Plain-text document sources
━━━━

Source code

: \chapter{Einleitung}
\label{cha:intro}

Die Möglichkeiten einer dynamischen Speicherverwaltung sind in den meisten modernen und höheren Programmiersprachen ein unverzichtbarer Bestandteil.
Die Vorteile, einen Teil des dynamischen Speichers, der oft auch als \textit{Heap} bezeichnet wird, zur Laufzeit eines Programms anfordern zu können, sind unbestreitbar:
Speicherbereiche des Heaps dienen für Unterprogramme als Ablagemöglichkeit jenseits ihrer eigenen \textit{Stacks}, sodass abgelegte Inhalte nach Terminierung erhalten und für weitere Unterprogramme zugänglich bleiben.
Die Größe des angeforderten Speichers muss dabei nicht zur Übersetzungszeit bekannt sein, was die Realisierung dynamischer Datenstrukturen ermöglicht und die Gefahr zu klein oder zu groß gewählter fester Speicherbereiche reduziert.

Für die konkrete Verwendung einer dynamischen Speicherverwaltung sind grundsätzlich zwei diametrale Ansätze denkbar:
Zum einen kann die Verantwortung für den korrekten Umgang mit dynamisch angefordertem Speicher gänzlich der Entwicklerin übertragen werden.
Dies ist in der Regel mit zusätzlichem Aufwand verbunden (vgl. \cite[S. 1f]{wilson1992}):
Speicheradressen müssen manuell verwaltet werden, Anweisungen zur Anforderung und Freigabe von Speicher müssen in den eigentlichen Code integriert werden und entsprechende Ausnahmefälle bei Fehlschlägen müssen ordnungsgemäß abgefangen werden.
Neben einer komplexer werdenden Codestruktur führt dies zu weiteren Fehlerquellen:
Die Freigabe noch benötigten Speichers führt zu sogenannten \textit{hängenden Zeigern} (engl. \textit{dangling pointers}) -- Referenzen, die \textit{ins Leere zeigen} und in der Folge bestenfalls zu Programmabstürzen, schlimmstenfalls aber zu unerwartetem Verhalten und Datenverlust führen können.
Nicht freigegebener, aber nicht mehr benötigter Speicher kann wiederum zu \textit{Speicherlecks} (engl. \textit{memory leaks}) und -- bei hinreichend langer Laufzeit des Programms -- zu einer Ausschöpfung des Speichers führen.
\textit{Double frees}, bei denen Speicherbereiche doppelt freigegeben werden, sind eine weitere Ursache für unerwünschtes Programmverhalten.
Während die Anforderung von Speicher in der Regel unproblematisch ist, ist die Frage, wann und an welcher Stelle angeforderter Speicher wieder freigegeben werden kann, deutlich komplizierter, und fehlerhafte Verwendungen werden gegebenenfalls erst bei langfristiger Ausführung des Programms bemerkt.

━━━━

What you should do
Take the lines from the top of the data through the one that contains "Nicht freigegebener, aber" and copy them exactly, leaving out every line after it.

Task result
Source code

: \chapter{Einleitung}
\label{cha:intro}

Die Möglichkeiten einer dynamischen Speicherverwaltung sind in den meisten modernen und höheren Programmiersprachen ein unverzichtbarer Bestandteil.
Die Vorteile, einen Teil des dynamischen Speichers, der oft auch als \textit{Heap} bezeichnet wird, zur Laufzeit eines Programms anfordern zu können, sind unbestreitbar:
Speicherbereiche des Heaps dienen für Unterprogramme als Ablagemöglichkeit jenseits ihrer eigenen \textit{Stacks}, sodass abgelegte Inhalte nach Terminierung erhalten und für weitere Unterprogramme zugänglich bleiben.
Die Größe des angeforderten Speichers muss dabei nicht zur Übersetzungszeit bekannt sein, was die Realisierung dynamischer Datenstrukturen ermöglicht und die Gefahr zu klein oder zu groß gewählter fester Speicherbereiche reduziert.

Für die konkrete Verwendung einer dynamischen Speicherverwaltung sind grundsätzlich zwei diametrale Ansätze denkbar:
Zum einen kann die Verantwortung für den korrekten Umgang mit dynamisch angefordertem Speicher gänzlich der Entwicklerin übertragen werden.
Dies ist in der Regel mit zusätzlichem Aufwand verbunden (vgl. \cite[S. 1f]{wilson1992}):
Speicheradressen müssen manuell verwaltet werden, Anweisungen zur Anforderung und Freigabe von Speicher müssen in den eigentlichen Code integriert werden und entsprechende Ausnahmefälle bei Fehlschlägen müssen ordnungsgemäß abgefangen werden.
Neben einer komplexer werdenden Codestruktur führt dies zu weiteren Fehlerquellen:
Die Freigabe noch benötigten Speichers führt zu sogenannten \textit{hängenden Zeigern} (engl. \textit{dangling pointers}) -- Referenzen, die \textit{ins Leere zeigen} und in der Folge bestenfalls zu Programmabstürzen, schlimmstenfalls aber zu unerwartetem Verhalten und Datenverlust führen können.
Nicht freigegebener, aber nicht mehr benötigter Speicher kann wiederum zu \textit{Speicherlecks} (engl. \textit{memory leaks}) und -- bei hinreichend langer Laufzeit des Programms -- zu einer Ausschöpfung des Speichers führen.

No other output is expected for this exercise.